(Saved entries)

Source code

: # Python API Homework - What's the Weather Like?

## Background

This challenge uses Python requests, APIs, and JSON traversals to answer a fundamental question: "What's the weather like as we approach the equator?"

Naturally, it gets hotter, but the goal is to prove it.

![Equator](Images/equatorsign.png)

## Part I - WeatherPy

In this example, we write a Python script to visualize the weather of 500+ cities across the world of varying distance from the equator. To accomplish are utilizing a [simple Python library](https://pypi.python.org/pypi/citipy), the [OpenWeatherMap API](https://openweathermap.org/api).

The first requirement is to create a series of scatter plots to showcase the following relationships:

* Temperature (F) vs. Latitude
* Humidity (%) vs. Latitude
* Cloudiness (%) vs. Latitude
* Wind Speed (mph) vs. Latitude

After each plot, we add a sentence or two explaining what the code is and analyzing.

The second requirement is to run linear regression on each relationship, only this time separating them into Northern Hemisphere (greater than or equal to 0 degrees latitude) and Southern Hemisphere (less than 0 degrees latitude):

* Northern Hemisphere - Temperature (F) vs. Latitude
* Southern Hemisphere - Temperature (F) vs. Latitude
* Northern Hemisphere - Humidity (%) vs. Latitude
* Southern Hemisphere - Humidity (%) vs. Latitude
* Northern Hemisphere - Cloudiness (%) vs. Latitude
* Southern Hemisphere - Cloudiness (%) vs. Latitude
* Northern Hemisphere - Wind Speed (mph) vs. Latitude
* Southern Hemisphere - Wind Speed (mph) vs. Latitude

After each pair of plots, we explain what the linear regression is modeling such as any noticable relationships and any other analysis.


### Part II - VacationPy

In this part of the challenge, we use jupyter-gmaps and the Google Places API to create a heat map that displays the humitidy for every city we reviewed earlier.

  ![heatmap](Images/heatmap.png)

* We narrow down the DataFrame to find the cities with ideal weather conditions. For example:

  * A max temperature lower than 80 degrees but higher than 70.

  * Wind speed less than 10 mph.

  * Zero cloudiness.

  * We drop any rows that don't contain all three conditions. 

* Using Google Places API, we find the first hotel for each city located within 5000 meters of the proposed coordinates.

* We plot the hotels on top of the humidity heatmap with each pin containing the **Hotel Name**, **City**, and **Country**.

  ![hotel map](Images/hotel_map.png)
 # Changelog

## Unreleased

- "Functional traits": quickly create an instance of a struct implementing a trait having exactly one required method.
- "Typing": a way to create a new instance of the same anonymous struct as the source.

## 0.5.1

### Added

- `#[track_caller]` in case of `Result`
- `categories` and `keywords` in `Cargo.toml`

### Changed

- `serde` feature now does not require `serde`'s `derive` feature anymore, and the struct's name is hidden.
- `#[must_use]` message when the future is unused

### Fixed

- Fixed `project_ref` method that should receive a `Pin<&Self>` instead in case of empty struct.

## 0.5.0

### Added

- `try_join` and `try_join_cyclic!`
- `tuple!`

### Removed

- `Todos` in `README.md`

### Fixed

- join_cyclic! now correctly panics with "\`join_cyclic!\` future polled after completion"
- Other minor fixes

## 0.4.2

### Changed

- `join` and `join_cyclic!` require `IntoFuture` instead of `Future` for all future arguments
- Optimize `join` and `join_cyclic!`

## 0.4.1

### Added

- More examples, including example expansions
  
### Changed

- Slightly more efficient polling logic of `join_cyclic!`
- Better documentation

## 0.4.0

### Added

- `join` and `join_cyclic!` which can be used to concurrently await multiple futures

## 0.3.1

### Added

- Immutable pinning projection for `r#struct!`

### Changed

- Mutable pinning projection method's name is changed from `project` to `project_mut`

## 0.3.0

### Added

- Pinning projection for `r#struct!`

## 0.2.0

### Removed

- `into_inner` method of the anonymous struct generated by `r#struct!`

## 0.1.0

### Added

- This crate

...

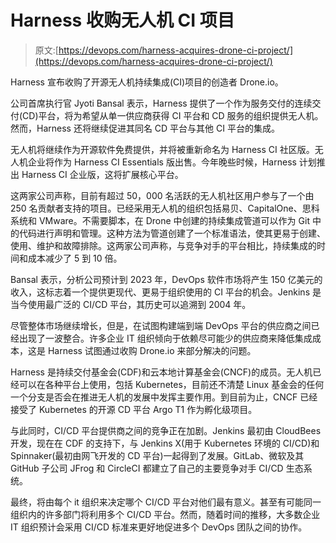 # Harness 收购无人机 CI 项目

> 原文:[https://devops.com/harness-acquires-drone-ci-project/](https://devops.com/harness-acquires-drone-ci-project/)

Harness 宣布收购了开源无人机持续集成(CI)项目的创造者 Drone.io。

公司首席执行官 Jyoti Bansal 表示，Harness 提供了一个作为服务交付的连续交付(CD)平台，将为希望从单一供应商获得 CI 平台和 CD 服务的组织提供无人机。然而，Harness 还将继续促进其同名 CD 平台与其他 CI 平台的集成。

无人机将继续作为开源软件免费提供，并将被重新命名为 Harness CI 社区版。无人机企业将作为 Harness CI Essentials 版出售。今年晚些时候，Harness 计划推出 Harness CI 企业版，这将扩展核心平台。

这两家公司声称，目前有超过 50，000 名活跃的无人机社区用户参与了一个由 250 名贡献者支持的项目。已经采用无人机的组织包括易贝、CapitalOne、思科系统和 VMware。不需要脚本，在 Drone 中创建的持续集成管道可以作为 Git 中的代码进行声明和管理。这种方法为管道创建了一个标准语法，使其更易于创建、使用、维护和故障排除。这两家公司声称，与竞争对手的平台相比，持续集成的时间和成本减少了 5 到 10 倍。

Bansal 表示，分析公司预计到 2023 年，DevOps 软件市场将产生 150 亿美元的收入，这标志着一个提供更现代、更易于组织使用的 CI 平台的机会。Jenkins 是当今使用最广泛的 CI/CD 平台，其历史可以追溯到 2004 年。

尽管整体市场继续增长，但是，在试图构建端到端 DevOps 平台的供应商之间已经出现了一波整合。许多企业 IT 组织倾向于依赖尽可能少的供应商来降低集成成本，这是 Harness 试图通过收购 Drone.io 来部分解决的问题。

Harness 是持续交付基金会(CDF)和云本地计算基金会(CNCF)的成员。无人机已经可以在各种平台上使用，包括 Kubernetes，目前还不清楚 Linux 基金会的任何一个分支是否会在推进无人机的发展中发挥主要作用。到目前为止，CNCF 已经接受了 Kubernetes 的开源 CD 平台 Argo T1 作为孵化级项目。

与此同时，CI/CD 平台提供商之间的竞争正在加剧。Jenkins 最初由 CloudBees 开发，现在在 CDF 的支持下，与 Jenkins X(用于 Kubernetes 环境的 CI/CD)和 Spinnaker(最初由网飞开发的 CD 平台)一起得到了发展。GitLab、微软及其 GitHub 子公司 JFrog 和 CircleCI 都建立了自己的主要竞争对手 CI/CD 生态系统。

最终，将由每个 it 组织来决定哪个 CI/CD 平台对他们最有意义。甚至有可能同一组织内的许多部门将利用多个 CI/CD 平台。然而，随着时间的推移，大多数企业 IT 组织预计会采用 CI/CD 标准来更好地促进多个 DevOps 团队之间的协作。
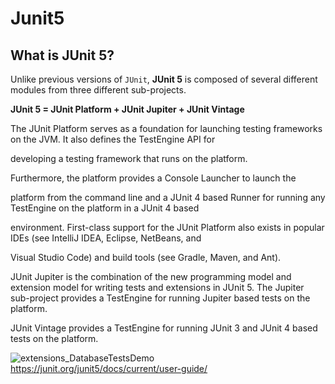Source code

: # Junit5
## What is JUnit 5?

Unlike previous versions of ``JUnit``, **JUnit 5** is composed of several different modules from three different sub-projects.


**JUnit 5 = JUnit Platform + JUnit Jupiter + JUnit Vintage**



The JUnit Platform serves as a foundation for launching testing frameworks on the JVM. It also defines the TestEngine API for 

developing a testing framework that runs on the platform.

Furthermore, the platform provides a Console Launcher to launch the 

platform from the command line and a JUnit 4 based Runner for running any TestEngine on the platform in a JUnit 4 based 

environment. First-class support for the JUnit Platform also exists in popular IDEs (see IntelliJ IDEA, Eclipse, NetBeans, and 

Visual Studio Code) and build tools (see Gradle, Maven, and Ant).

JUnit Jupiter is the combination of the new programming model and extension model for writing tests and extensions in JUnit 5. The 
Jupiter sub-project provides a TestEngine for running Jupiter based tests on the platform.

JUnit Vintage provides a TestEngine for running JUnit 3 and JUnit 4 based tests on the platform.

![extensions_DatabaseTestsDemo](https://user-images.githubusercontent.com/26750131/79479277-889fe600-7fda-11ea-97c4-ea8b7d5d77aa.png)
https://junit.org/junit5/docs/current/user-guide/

- _Assignment_: Retype exactly the lines of the data above that fall between the line with "- Slightly more" and the line with "- This crate", inclusive, and add nothing.

- _Completed task_:
- Slightly more efficient polling logic of `join_cyclic!`
- Better documentation

## 0.4.0

### Added

- `join` and `join_cyclic!` which can be used to concurrently await multiple futures

## 0.3.1

### Added

- Immutable pinning projection for `r#struct!`

### Changed

- Mutable pinning projection method's name is changed from `project` to `project_mut`

## 0.3.0

### Added

- Pinning projection for `r#struct!`

## 0.2.0

### Removed

- `into_inner` method of the anonymous struct generated by `r#struct!`

## 0.1.0

### Added

- This crate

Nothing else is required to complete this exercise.